Ces progrès inespérés, la Vosgienne d’origine, (venue par la suite s’installer dans le Pas-de-Calais) les évoque, stupéfaite, avec sa mère. « Elle m’a dit : tu sais que cet antibiotique on le donne à ceux qui ont la maladie de Lyme… ». La chercheuse se lance alors en quête d’informations. « Dans les Vosges, la maladie de Lyme est très courante alors ce que m’a dit ma mère m’a tout de suite interpelée. J’ai lu, je me suis documentée et effectivement j’ai trouvé ! Je pense que mon bagage de biologiste allié au bon sens de ma maman m’a sauvée ! J’ai découvert que j’avais pu être contaminée par cette maladie des années auparavant sans que rien ne se déclare et également que la maladie de Lyme et la sclérose en plaques pouvaient avoir des similitudes en termes de symptômes. »

Ecrire un livre

Après cette découverte, Anne Ferjani a décidé de continuer son combat et de le partager. « J’ai voulu raconter mon histoire, apporter mon témoignage sur cette maladie méconnue et montrer qu’il y a toujours une lueur d’espoir.

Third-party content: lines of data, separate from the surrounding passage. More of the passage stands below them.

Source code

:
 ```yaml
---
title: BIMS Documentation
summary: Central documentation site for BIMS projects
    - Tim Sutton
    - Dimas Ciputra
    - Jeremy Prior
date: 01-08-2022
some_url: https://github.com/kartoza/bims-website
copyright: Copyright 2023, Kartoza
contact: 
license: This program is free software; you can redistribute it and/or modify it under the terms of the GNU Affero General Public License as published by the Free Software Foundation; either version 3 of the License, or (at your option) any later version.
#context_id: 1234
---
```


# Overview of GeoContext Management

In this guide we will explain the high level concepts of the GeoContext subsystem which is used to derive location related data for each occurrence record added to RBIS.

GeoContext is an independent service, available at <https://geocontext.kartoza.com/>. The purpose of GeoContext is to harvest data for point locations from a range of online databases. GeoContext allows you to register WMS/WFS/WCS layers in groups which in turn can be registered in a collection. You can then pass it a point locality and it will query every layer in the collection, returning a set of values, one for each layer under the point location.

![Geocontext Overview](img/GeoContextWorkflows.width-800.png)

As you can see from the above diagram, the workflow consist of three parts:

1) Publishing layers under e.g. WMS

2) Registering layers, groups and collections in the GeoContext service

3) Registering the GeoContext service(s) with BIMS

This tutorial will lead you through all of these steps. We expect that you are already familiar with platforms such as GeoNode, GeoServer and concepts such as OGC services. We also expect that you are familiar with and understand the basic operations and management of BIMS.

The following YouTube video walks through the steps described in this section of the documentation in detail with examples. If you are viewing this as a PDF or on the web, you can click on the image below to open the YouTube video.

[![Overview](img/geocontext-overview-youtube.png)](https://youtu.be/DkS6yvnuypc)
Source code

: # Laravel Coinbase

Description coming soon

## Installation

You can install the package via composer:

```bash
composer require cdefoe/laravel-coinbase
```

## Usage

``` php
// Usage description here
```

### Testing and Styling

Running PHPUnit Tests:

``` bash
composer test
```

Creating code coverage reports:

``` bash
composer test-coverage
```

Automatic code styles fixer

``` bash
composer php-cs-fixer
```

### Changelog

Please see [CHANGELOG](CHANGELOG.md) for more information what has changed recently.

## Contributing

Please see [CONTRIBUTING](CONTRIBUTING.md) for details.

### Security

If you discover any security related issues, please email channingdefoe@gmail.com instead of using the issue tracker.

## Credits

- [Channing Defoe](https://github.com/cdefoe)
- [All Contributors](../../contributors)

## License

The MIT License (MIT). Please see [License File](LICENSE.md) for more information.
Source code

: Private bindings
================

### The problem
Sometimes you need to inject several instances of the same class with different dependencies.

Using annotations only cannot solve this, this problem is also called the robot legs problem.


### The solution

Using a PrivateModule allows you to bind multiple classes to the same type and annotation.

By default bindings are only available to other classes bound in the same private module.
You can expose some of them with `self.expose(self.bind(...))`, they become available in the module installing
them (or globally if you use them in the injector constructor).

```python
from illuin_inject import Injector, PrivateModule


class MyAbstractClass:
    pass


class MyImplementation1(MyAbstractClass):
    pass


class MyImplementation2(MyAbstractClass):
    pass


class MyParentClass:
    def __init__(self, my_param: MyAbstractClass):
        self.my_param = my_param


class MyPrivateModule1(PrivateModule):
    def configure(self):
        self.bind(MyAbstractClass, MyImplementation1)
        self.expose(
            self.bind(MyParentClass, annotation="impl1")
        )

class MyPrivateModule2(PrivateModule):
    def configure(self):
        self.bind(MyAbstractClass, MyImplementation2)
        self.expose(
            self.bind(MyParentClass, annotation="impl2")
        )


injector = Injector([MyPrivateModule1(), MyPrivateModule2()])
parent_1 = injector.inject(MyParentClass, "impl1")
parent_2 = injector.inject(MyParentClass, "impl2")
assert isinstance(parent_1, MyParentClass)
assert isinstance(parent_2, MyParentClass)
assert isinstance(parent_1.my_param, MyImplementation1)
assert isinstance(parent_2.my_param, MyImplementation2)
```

Même lorsque nous sommes au plus bas, on peut toujours s’en sortir, il ne faut jamais désespérer ! ». Postfacé par Alain Trautmann, (chercheur émérite à l’INSERM, neurobiologiste et immunologiste spécialisé dans la maladie de Lyme) l’ouvrage s’intitule « Lyme, ma maladie qu’on prenait pour une autre ».
Aujourd’hui, dans cette autobiographie, Anne raconte tout. Du mauvais diagnostic à sa « résurrection » en passant par les doutes et craintes de ses proches, mari et enfants, qui lui ont avoué, plus tard, qu’ils étaient persuadés qu’elle allait mourir. Malgré quelques séquelles et une grande fatigabilité, désormais Anne revit et ne s’interdit rien. « Je me suis adaptée à mon handicap, et j’ai une vie ! » Autonome, elle a repris son poste de professeur à l’Université du Littoral Côte d’Opale de Calais et elle espère que ce récit, ces tranches de vie qu’elle partage et qu’elle rédige maintenant depuis 2008, serviront à d’autres personnes. « N’oubliez jamais qu’il y a toujours une petite lumière qui s’allume au bout du couloir ! ».

Nous avons pu rencontrer Anne dans les couloirs de notre centre de rééducation Jacques Calvé de Berck (qui n’est pas le centre ayant livré le premier diagnostic) où la quinquagénaire a d’abord été suivie dans son parcours de soins et où elle revient environ une fois par an pour des séjours de remise en forme (balnéothérapie, kinésithérapie, sport adapté, ergothérapie…). « Ces stages me font le plus grand bien et j’espère que la prochaine fois que je viendrai au centre Calvé, la situation sanitaire me permettra d’organiser une présentation de mon livre et un échange avec les autres patients. Je veux prouver que même si la maladie éclabousse notre existence, il ne faut rien s’interdire, ne rien regretter et surtout… il faut vivre maintenant et le mieux possible. » !

L’ouvrage, sorti récemment, est disponible directement chez l’éditeur L’harmattan, en commande dans les librairies mais aussi sur les plateformes de ventes de livres en ligne : Decitre, Furet du Nord, Amazone et Fnac…

Pour passer commande chez l’éditeur : https://www.editions-harmattan.fr/

En couverture du livre, la plage de Berck devant le Centre Calvé, une photo prise par Anne en février 2021.